Mona Eltahawy
Mona Eltahawy http://twitter.com/monaeltahaw

Mona Eltahawy, the award winning Egyptian-American journalist arrested on Wednesday near Tahrir Square, has revealed she suffered a brutal sexual and physical assault at the hand of the state's riot-police.

The internationally-renown journalist first revealed she had been arrested and then released on Twitter.

She remained inside Cairo's Interior Ministry for 12 hours and said her time in detention left her with two broken wrists.

She also said that security officials repeatedly insulted her and grabbed her breast and genitals.

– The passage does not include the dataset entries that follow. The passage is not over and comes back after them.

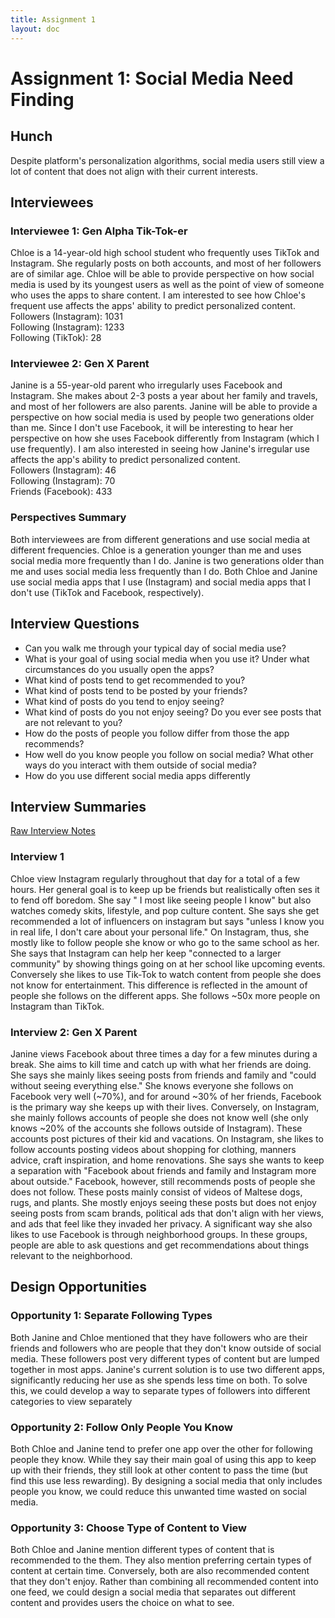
 ```yaml
---
title: Assignment 1
layout: doc
---
```


# Assignment 1: Social Media Need Finding

## Hunch
Despite platform's personalization algorithms, social media users still view a lot of content that does not align with their current interests. 

## Interviewees 

### Interviewee 1: Gen Alpha Tik-Tok-er
Chloe is a 14-year-old high school student who frequently uses TikTok and Instagram. She regularly posts on both accounts, and most of her followers are of similar age. Chloe will be able to provide perspective on how social media is used by its youngest users as well as the point of view of someone who uses the apps to share content. I am interested to see how Chloe's frequent use affects the apps' ability to predict personalized content. \
Followers (Instagram): 1031\
Following (Instagram): 1233 \
Following (TikTok): 28

### Interviewee 2: Gen X Parent
Janine is a 55-year-old parent who irregularly uses Facebook and Instagram. She makes about 2-3 posts a year about her family and travels, and most of her followers are also parents. Janine will be able to provide a perspective on how social media is used by people two generations older than me. Since I don't use Facebook, it will be interesting to hear her perspective on how she uses Facebook differently from Instagram (which I use frequently). I am also interested in seeing how Janine's irregular use affects the app's ability to predict personalized content. \
Followers (Instagram): 46 \
Following (Instagram): 70 \
Friends (Facebook): 433 

###  Perspectives  Summary
Both interviewees are from different generations and use social media at different frequencies. Chloe is a generation younger than me and uses social media more frequently than I do. Janine is two generations older than me and uses social media less frequently than I do. Both Chloe and Janine use social media apps that I use (Instagram) and social media apps that I don't use (TikTok and Facebook, respectively). 

## Interview Questions

* Can you walk me through your typical day of social media use?
* What is your goal of using social media when you use it? Under what circumstances do you usually open the apps?
* What kind of posts tend to get recommended to you?
* What kind of posts tend to be posted by your friends?
* What kind of posts do you tend to enjoy seeing?
* What kind of posts do you not enjoy seeing? Do you ever see posts that are not relevant to you?
* How do the posts of people you follow differ from those the app recommends? 
* How well do you know people you follow on social media? What other ways do you interact with them outside of social media?
* How do you use different social media apps differently


## Interview Summaries

[Raw Interview Notes](/assignments/interview_notes)

### Interview 1
Chloe view Instagram regularly throughout that day for a total of a few hours. Her general goal is to keep up be friends but realistically often ses it to fend off boredom. She say " I most like seeing people I know" but also watches comedy skits, lifestyle, and pop culture content. She says she get recommended a lot of influencers on instagram but says "unless I know you in real life, I don't care about your personal life." On Instagram, thus, she mostly like to follow people she know or who go to the same school as her. She says that Instagram can help her keep "connected to a larger community" by showing things going on at her school like upcoming events. Conversely she likes to use Tik-Tok to watch content from people she does not know for entertainment. This difference is reflected in the amount of people she follows on the different apps. She follows ~50x more people on Instagram than TikTok. 

### Interview 2:  Gen X Parent
Janine views Facebook about three times a day for a few minutes during a break. She aims to kill time and catch up with what her friends are doing. She says she mainly likes seeing posts from friends and family and "could without seeing everything else." She knows everyone she follows on Facebook very well (~70%), and for around ~30% of her friends, Facebook is the primary way she keeps up with their lives. Conversely, on Instagram, she mainly follows accounts of people she does not know well (she only knows ~20% of the accounts she follows outside of Instagram). These accounts post pictures of their kid and vacations. On Instagram, she likes to follow accounts posting videos about shopping for clothing, manners advice, craft inspiration, and home renovations. She says she wants to keep a separation with "Facebook about friends and family and Instagram more about outside." Facebook, however, still recommends posts of people she does not follow. These posts mainly consist of videos of Maltese dogs, rugs, and plants. She mostly enjoys seeing these posts but does not enjoy seeing posts from scam brands, political ads that don't align with her views, and ads that feel like they invaded her privacy. A significant way she also likes to use Facebook is through neighborhood groups. In these groups, people are able to ask questions and get recommendations about things relevant to the neighborhood.

## Design Opportunities

### Opportunity 1: Separate Following Types
Both Janine and Chloe mentioned that they have followers who are their friends and followers who are people that they don't know outside of social media. These followers post very different types of content but are lumped together in most apps. Janine's current solution is to use two different apps, significantly reducing her use as she spends less time on both. To solve this, we could develop a way to separate types of followers into different categories to view separately

### Opportunity 2: Follow Only People You Know 
Both Chloe and Janine tend to prefer one app over the other for following people they know. While they say their main goal of using this app to keep up with their friends, they still look at other content to pass the time (but find this use less rewarding). By designing a social media that only includes people you know, we could reduce this unwanted time wasted on social media.

### Opportunity 3: Choose Type of Content to View 
Both Chloe and Janine mention different types of content that is recommended to the them. They also mention preferring certain types of content at certain time. Conversely, both are also recommended content that they don't enjoy. Rather than combining all recommended content into one feed, we could design a social media that separates out different content and provides users the choice on what to see.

Before being arrested Eltahawy used the social network Twitter to describe the protests and the security forces' behaviour.

On Wednesday, at around 11 pm GMT, she wrote "Pitch black, only flashing ambulance lights and air thick with gas Mohamed Mahmoud #Tahrir"

However just a few hours later she tweeted: "Beaten arrested in interior ministry," prompting her followers and supporters to set up a campaign, #Freemona, calling for her release.

On Thursday, the journalist finally said she had been freed writing "I AM FREE", before adding "12 hours with Interior Ministry bastards and military intelligence combined. Can barely type - must go x-ray arms after CSF pigs beat me."

She also thanked her supporters and noted: "I can barely imagine what my family and loved ones were going through those 12 hours-I know they were worried about me to begin with. Sorry"

Describing her ordeal, Eltahawy explained: "Five or six surrounded me, groped and prodded my breasts, grabbed my genital area and I lost count of how many hands tried to get into my trousers. Yes, sexual assault. I'm so used to saying harassment but [they] assaulted me."

"My left hand and my right arm are broken. This is as a result of a brutal beating by the Egyptian riot police who surrounded me", she added when speaking to CNN after the incident.

"I was taking pictures and covering events on the frontline of confrontations between protesters and the police and the military and a group of five or six riot police beat me, and surrounded me and rained their big sticks down on my arms. I was trying to protect myself.

"They also sexually assaulted me. They dragged me to the ministry of the interior. They dragged me by the hair and called me all sorts of insults. And this all happened in about seven to eight minutes."

She mainly blamed the riot police for her maltreatment, saying the army had treated her more appropriately and took pictures of her bruises.